§ Task directions
If a line in the records below contains "rbmhz", copy that line.

[Source texts of formatted documents]
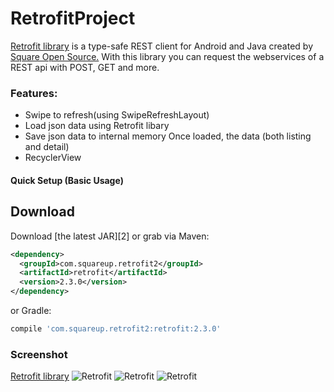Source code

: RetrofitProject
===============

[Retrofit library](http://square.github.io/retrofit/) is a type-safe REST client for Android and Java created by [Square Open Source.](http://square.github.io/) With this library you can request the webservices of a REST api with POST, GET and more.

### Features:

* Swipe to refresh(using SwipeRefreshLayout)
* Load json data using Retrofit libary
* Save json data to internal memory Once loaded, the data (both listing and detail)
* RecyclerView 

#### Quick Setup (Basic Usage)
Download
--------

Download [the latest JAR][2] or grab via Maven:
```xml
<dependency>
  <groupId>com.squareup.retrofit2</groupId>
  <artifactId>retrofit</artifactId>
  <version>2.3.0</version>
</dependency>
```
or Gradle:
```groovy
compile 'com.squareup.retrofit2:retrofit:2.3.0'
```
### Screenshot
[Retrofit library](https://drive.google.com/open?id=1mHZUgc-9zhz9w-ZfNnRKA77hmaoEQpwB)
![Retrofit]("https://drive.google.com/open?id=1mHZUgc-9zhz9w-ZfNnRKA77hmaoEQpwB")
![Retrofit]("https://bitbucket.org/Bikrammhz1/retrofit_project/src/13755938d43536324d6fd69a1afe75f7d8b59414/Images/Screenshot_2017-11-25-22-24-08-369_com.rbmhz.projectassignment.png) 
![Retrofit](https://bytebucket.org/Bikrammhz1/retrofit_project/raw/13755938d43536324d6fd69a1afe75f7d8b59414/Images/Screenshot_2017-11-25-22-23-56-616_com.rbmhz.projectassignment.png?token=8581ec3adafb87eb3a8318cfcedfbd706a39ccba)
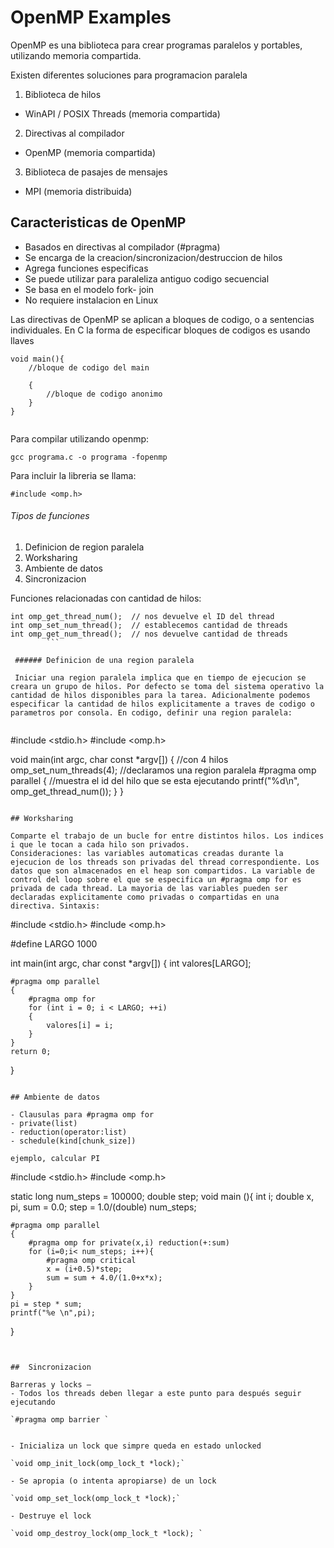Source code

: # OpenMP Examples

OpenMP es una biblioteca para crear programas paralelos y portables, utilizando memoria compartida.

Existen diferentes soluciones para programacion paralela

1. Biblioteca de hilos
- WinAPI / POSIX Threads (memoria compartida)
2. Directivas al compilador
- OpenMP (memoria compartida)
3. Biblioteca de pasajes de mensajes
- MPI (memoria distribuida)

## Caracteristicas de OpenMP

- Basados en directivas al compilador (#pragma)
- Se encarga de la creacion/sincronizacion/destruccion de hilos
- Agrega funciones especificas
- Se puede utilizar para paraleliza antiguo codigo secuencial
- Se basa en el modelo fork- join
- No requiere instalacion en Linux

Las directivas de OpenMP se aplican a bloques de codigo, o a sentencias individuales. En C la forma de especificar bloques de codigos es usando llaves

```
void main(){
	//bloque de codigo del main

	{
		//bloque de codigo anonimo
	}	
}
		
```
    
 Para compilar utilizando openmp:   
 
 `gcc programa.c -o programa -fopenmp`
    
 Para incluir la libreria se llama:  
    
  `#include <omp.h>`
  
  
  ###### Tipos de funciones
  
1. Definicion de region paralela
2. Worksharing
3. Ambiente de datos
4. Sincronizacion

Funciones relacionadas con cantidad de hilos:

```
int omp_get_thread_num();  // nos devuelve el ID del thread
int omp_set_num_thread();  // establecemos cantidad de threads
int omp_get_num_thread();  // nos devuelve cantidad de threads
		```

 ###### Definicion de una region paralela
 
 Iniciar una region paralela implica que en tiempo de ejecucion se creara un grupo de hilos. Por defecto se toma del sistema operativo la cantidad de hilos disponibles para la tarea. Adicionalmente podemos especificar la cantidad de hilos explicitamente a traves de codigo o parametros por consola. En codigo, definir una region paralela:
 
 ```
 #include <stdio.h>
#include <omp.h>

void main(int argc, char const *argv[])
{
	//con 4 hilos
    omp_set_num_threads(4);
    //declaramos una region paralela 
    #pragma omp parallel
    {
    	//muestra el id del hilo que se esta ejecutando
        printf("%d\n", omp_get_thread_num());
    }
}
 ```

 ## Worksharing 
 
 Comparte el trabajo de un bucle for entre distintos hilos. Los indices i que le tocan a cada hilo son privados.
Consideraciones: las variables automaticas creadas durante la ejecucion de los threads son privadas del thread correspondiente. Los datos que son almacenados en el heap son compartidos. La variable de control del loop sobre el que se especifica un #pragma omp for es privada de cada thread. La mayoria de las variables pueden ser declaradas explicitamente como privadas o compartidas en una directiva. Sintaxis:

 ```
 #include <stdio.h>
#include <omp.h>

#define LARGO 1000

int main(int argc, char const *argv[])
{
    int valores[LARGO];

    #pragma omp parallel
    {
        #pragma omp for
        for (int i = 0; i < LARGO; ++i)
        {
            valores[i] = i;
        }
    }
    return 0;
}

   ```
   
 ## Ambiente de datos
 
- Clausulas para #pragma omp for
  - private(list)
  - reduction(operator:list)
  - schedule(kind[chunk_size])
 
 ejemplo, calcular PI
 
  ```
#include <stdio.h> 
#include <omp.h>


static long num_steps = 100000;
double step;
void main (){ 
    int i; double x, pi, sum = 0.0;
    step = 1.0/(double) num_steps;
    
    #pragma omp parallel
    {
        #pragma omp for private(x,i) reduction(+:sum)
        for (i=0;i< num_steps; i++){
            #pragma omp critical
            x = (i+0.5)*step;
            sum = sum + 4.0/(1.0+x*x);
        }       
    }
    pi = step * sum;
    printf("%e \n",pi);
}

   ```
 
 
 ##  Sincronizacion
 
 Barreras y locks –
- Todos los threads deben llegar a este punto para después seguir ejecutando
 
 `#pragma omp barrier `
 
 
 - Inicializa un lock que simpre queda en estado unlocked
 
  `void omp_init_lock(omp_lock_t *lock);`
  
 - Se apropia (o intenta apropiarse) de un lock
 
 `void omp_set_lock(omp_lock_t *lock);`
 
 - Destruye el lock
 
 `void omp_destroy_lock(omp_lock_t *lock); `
* * *
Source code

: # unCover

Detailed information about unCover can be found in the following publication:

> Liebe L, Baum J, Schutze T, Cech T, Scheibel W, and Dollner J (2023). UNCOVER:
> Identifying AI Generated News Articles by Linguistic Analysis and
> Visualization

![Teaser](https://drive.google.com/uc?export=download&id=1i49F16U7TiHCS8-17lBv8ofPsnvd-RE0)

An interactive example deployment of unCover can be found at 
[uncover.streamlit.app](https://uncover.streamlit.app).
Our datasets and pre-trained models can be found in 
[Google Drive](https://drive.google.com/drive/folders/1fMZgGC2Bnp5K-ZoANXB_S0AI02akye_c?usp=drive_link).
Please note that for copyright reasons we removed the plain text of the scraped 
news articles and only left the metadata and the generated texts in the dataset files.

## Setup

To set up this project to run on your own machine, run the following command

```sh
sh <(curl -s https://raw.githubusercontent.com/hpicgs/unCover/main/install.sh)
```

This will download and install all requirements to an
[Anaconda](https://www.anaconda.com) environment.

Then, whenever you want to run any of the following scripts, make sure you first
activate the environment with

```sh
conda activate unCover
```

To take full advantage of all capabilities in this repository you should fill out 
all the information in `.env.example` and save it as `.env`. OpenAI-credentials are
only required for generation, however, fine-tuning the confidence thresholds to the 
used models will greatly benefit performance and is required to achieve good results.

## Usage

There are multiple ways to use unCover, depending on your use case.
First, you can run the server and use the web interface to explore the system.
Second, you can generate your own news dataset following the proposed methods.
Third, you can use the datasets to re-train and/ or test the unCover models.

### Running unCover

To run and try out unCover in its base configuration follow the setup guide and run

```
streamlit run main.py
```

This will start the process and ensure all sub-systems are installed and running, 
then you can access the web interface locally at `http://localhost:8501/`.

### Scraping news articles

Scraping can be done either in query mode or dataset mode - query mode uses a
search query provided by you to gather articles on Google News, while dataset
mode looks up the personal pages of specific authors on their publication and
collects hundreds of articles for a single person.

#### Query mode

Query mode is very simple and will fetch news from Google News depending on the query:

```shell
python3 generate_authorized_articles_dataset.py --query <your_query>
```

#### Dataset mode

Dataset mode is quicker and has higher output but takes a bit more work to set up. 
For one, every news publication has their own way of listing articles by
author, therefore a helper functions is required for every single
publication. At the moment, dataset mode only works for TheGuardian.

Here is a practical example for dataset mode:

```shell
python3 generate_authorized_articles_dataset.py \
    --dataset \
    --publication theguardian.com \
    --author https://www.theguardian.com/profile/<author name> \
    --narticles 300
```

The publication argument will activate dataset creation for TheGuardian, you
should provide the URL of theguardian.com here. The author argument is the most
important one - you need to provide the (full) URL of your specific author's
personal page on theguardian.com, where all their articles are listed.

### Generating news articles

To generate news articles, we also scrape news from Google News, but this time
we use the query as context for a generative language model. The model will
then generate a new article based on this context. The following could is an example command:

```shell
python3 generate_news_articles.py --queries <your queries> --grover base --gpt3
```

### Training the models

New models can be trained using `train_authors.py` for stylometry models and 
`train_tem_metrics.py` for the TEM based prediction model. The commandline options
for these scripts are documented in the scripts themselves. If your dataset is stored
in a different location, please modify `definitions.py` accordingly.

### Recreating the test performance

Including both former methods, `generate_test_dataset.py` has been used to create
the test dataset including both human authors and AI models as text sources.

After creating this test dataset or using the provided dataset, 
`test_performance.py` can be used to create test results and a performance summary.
* * *
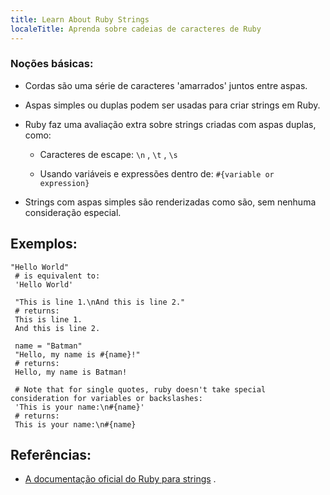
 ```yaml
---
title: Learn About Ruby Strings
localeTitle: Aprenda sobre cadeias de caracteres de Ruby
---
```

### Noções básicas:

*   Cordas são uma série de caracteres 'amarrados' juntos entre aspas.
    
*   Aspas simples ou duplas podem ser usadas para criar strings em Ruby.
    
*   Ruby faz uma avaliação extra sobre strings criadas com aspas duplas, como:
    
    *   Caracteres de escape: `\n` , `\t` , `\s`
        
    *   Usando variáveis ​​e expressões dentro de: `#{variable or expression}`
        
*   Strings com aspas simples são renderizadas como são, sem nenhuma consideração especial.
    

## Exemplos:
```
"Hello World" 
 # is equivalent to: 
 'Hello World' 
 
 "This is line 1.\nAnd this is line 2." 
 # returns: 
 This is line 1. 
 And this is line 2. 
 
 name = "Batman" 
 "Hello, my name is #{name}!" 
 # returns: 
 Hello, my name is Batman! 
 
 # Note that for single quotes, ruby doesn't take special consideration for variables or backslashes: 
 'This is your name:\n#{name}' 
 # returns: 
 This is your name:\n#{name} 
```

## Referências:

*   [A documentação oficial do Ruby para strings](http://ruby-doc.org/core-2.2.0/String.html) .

§ Response to this task
![Retrofit]("https://bitbucket.org/Bikrammhz1/retrofit_project/src/13755938d43536324d6fd69a1afe75f7d8b59414/Images/Screenshot_2017-11-25-22-24-08-369_com.rbmhz.projectassignment.png) 
![Retrofit](https://bytebucket.org/Bikrammhz1/retrofit_project/raw/13755938d43536324d6fd69a1afe75f7d8b59414/Images/Screenshot_2017-11-25-22-23-56-616_com.rbmhz.projectassignment.png?token=8581ec3adafb87eb3a8318cfcedfbd706a39ccba)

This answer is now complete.